TikTok, developed in 2016 by Chinese
technology startup ByteDance, has enjoyed a meteoric rise. The viral
video app was downloaded over 1 billion times globally last year,
surpassing both Facebook and Instagram in the number of installs,
according to analytics site Sensor Tower.
TikTok has said it
follows the same content moderation guidelines as other apps in the
U.S., but it has not disclosed how it regulates its content, CNET senior
producer Dan Patterson told CBSN. "There's a lot of opacity as to what
they are filtering and how they are filtering it," he said.
According
to Patterson, TikTok must adhere to the same censorship laws governing
other Chinese social media companies, like WeChat or Baidu.
t's
not the first time a wildly popular app from a country other than the
U.S. has sparked privacy concerns.
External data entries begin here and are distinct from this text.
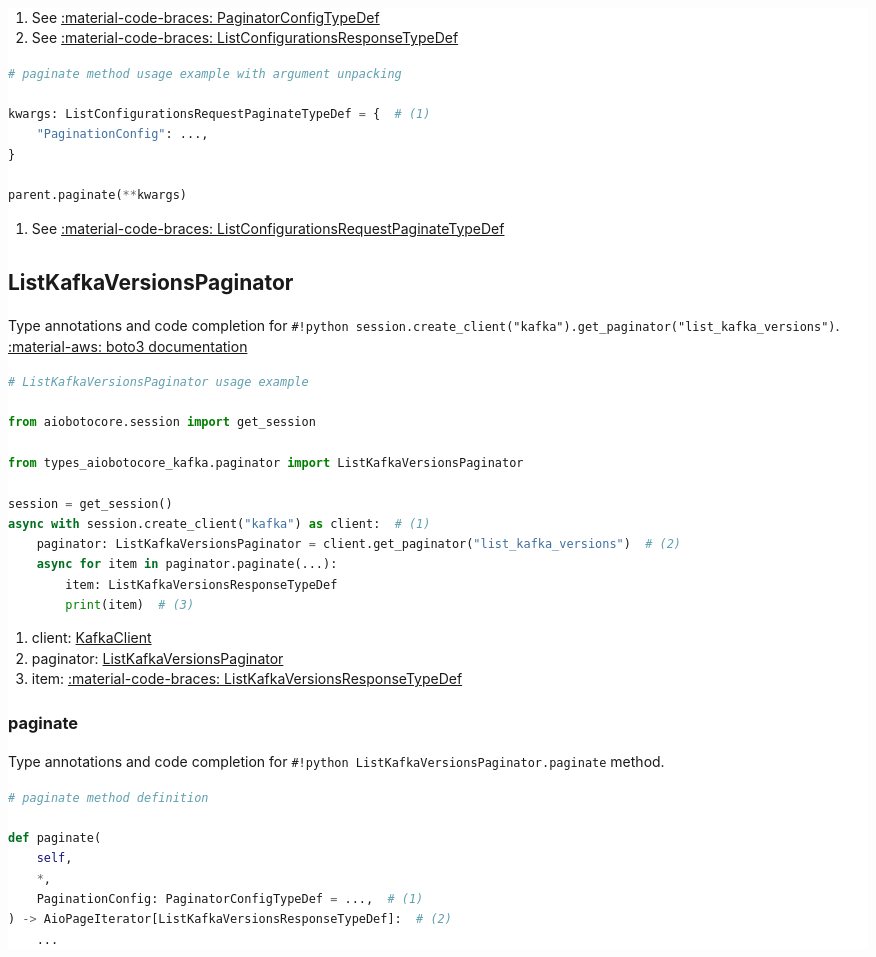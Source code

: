 1. See [:material-code-braces: PaginatorConfigTypeDef](./type_defs.md#paginatorconfigtypedef) 
2. See [:material-code-braces: ListConfigurationsResponseTypeDef](./type_defs.md#listconfigurationsresponsetypedef) 


```python
# paginate method usage example with argument unpacking

kwargs: ListConfigurationsRequestPaginateTypeDef = {  # (1)
    "PaginationConfig": ...,
}

parent.paginate(**kwargs)
```

1. See [:material-code-braces: ListConfigurationsRequestPaginateTypeDef](./type_defs.md#listconfigurationsrequestpaginatetypedef) 
## ListKafkaVersionsPaginator

Type annotations and code completion for `#!python session.create_client("kafka").get_paginator("list_kafka_versions")`.
[:material-aws: boto3 documentation](https://boto3.amazonaws.com/v1/documentation/api/latest/reference/services/kafka/paginator/ListKafkaVersions.html#Kafka.Paginator.ListKafkaVersions)

```python
# ListKafkaVersionsPaginator usage example

from aiobotocore.session import get_session

from types_aiobotocore_kafka.paginator import ListKafkaVersionsPaginator

session = get_session()
async with session.create_client("kafka") as client:  # (1)
    paginator: ListKafkaVersionsPaginator = client.get_paginator("list_kafka_versions")  # (2)
    async for item in paginator.paginate(...):
        item: ListKafkaVersionsResponseTypeDef
        print(item)  # (3)
```

1. client: [KafkaClient](./client.md)
2. paginator: [ListKafkaVersionsPaginator](./paginators.md#listkafkaversionspaginator)
3. item: [:material-code-braces: ListKafkaVersionsResponseTypeDef](./type_defs.md#listkafkaversionsresponsetypedef) 


### paginate

Type annotations and code completion for `#!python ListKafkaVersionsPaginator.paginate` method.

```python
# paginate method definition

def paginate(
    self,
    *,
    PaginationConfig: PaginatorConfigTypeDef = ...,  # (1)
) -> AioPageIterator[ListKafkaVersionsResponseTypeDef]:  # (2)
    ...
```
When Russian-owned FaceApp went viral
this summer, it raised concerns that people using filters to alter
their faces to look older were effectively handing their photos to the
company, which can be used to further train FaceApp's machine-learning
software.
That raises similar concerns that TikTok parent
ByteDance, the largest startup in the world with a valuation of $75
billion, can use its immense capital and vast amounts of harvested data
to apply artificial intelligence at large scales, according to
Patterson.
"When we think about privacy and we think about security, we have to think also about capability," Patterson said.
He added: "They are certainly doing interesting things with your face data and artificial intelligence."